Collected data

§

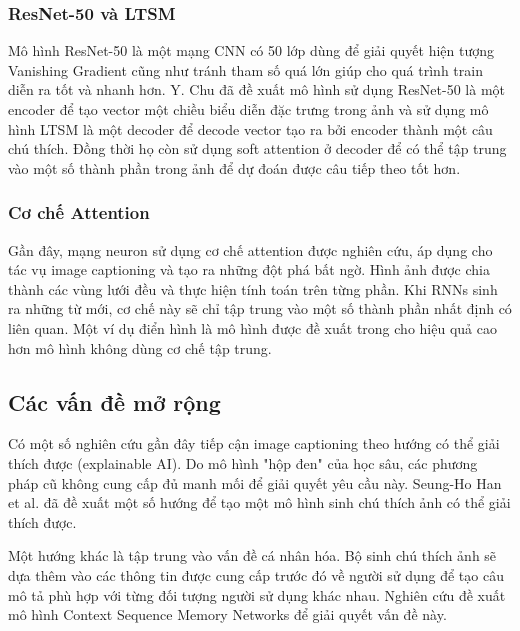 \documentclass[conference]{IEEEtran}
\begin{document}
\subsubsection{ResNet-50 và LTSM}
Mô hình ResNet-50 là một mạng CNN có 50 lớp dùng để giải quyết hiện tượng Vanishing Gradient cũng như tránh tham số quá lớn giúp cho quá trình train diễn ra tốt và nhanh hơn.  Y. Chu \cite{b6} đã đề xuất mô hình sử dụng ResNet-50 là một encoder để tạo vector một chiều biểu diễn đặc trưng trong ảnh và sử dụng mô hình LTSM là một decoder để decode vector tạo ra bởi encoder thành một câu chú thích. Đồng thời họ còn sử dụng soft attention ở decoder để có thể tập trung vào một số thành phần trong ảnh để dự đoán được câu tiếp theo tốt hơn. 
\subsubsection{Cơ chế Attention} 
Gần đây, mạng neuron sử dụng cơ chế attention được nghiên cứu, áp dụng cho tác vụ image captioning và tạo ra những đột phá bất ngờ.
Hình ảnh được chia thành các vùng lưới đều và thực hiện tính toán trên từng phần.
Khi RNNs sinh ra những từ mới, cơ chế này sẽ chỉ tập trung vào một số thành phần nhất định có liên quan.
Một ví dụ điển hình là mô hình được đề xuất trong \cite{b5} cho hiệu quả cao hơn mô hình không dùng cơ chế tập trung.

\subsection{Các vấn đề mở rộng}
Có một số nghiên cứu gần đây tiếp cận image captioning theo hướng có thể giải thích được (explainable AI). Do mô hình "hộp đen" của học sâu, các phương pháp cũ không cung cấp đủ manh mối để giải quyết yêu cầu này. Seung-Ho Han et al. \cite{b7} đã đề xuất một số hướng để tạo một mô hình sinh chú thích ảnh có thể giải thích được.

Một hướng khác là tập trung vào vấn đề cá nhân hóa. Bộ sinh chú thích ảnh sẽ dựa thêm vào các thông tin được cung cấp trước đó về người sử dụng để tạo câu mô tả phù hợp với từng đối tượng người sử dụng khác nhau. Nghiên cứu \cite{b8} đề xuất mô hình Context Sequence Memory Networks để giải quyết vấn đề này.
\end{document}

§

EXERCISE OBJECTIVE
The total, and only the total: count the lines above that contain "ResNet".

YOUR RESPONSE
2